A comprehensive guide to Feature Selection using Wrapper methods in Python

Vikas 22 Jun, 2022

7 min read

This article was published as a part of the Data Science Blogathon.

Introduction

In today’s era of Big data and IoT, we are easily loaded with rich datasets having extremely high dimensions. In order to perform any machine learning task or to get insights from such high dimensional data, feature selection becomes very important. Since some features may be irrelevant or less significant to the dependent variable so their unnecessary inclusion to the model leads to

Increase in complexity of a model and makes it harder to interpret.
Increase in time complexity for a model to get trained.
Result in a dumb model with inaccurate or less reliable predictions.

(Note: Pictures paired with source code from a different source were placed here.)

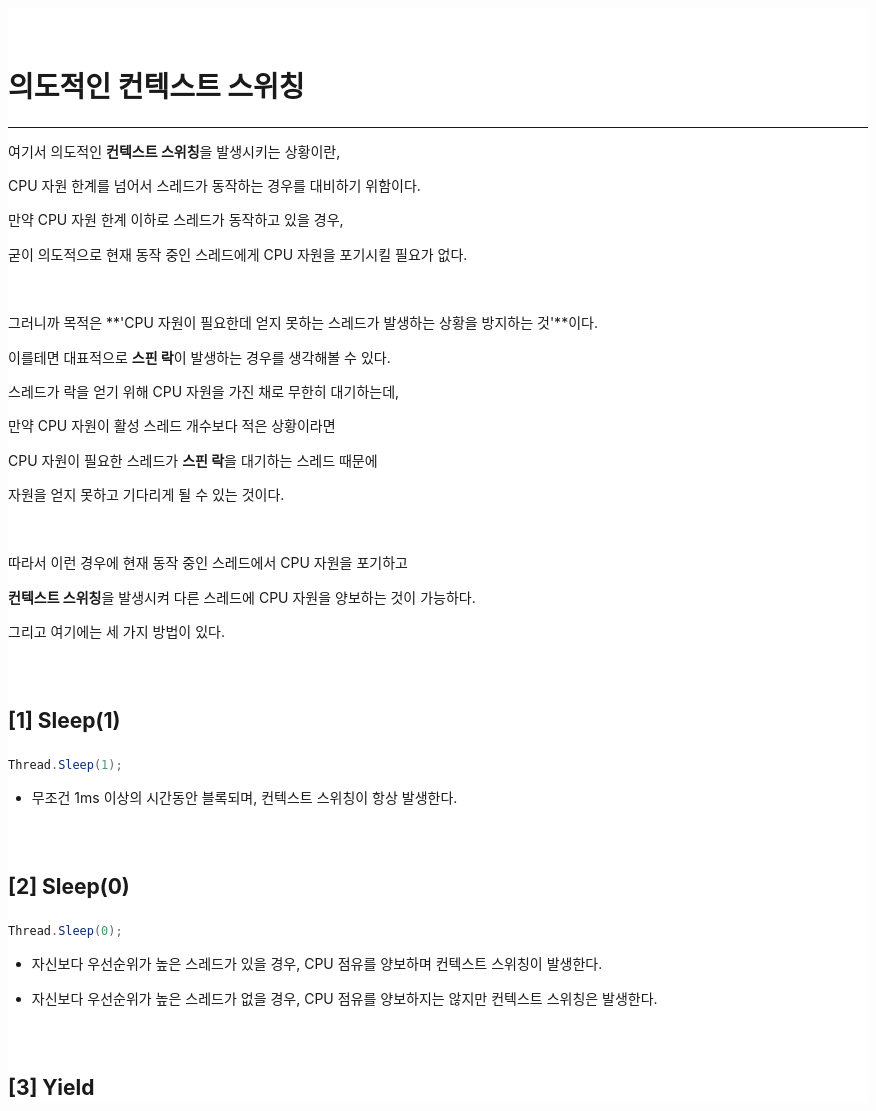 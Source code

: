 <br>

# 의도적인 컨텍스트 스위칭
---

여기서 의도적인 **컨텍스트 스위칭**을 발생시키는 상황이란,

CPU 자원 한계를 넘어서 스레드가 동작하는 경우를 대비하기 위함이다.

만약 CPU 자원 한계 이하로 스레드가 동작하고 있을 경우,

굳이 의도적으로 현재 동작 중인 스레드에게 CPU 자원을 포기시킬 필요가 없다.

<br>

그러니까 목적은 **'CPU 자원이 필요한데 얻지 못하는 스레드가 발생하는 상황을 방지하는 것'**이다.

이를테면 대표적으로 **스핀 락**이 발생하는 경우를 생각해볼 수 있다.

스레드가 락을 얻기 위해 CPU 자원을 가진 채로 무한히 대기하는데,

만약 CPU 자원이 활성 스레드 개수보다 적은 상황이라면

CPU 자원이 필요한 스레드가 **스핀 락**을 대기하는 스레드 때문에

자원을 얻지 못하고 기다리게 될 수 있는 것이다.

<br>

따라서 이런 경우에 현재 동작 중인 스레드에서 CPU 자원을 포기하고

**컨텍스트 스위칭**을 발생시켜 다른 스레드에 CPU 자원을 양보하는 것이 가능하다.

그리고 여기에는 세 가지 방법이 있다.

<br>

## **[1] Sleep(1)**

```cs
Thread.Sleep(1);
```

- 무조건 1ms 이상의 시간동안 블록되며, 컨텍스트 스위칭이 항상 발생한다.

<br>

## **[2] Sleep(0)**

```cs
Thread.Sleep(0);
```

- 자신보다 우선순위가 높은 스레드가 있을 경우, CPU 점유를 양보하며 컨텍스트 스위칭이 발생한다.

- 자신보다 우선순위가 높은 스레드가 없을 경우, CPU 점유를 양보하지는 않지만 컨텍스트 스위칭은 발생한다.

<br>

## **[3] Yield**
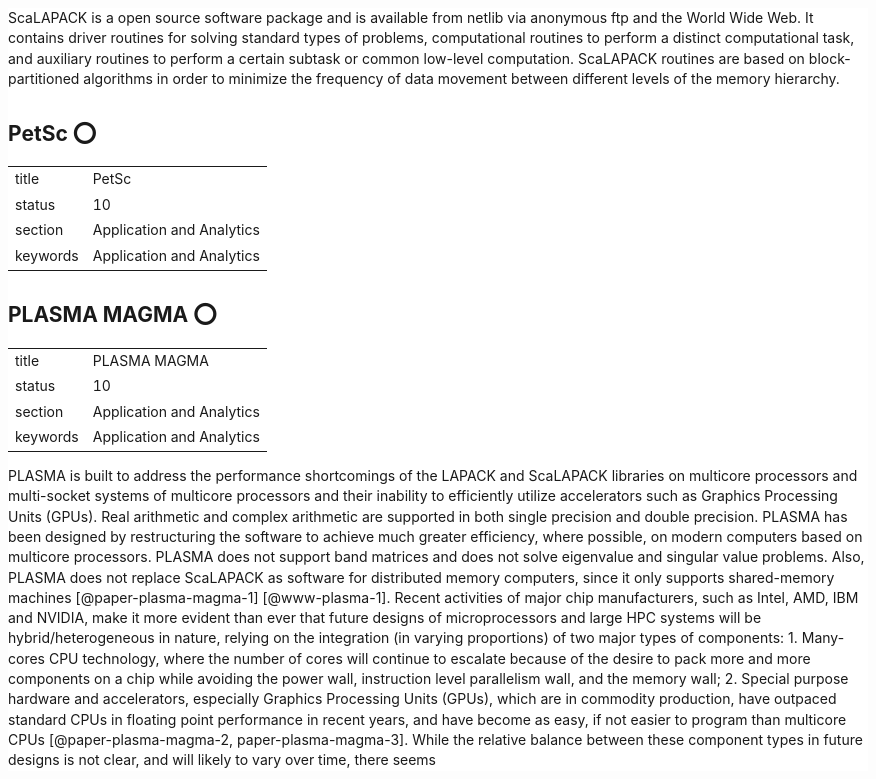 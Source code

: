ScaLAPACK is a open source software package and is available from
netlib via anonymous ftp and the World Wide Web. It contains driver
routines for solving standard types of problems, computational
routines to perform a distinct computational task, and auxiliary
routines to perform a certain subtask or common low-level
computation. ScaLAPACK routines are based on block-partitioned
algorithms in order to minimize the frequency of data movement between
different levels of the memory hierarchy.
    
## PetSc :o:


|          |                           |
| -------- | ------------------------- |
| title    | PetSc                     | 
| status   | 10                        |
| section  | Application and Analytics |
| keywords | Application and Analytics |





## PLASMA MAGMA :o:


|          |                           |
| -------- | ------------------------- |
| title    | PLASMA MAGMA              | 
| status   | 10                        |
| section  | Application and Analytics |
| keywords | Application and Analytics |



PLASMA is built to address the performance shortcomings of the LAPACK
and ScaLAPACK libraries on multicore processors and multi-socket
systems of multicore processors and their inability to efficiently
utilize accelerators such as Graphics Processing Units (GPUs). Real
arithmetic and complex arithmetic are supported in both single
precision and double precision.  PLASMA has been designed by
restructuring the software to achieve much greater efficiency, where
possible, on modern computers based on multicore processors. PLASMA
does not support band matrices and does not solve eigenvalue and
singular value problems. Also, PLASMA does not replace ScaLAPACK as
software for distributed memory computers, since it only supports
shared-memory machines [@paper-plasma-magma-1]
[@www-plasma-1]. Recent activities of major chip manufacturers,
such as Intel, AMD, IBM and NVIDIA, make it more evident than ever
that future designs of microprocessors and large HPC systems will be
hybrid/heterogeneous in nature, relying on the integration (in varying
proportions) of two major types of components: 1. Many-cores CPU
technology, where the number of cores will continue to escalate
because of the desire to pack more and more components on a chip while
avoiding the power wall, instruction level parallelism wall, and the
memory wall; 2. Special purpose hardware and accelerators, especially
Graphics Processing Units (GPUs), which are in commodity production,
have outpaced standard CPUs in floating point performance in recent
years, and have become as easy, if not easier to program than
multicore CPUs [@paper-plasma-magma-2, paper-plasma-magma-3].
While the relative balance between these component types in future
designs is not clear, and will likely to vary over time, there seems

Hence, it gives an indispensable need to perform feature selection. Feature selection is very crucial and must component in machine learning and data science workflows especially while dealing with high-dimensional datasets.

What is Feature selection?

As the name suggests, it is a process of selecting the most significant and relevant features from a vast set of features in the given dataset.

For a dataset with d input features, the feature selection process results in k features such that k < d, where k is the smallest set of significant and relevant features.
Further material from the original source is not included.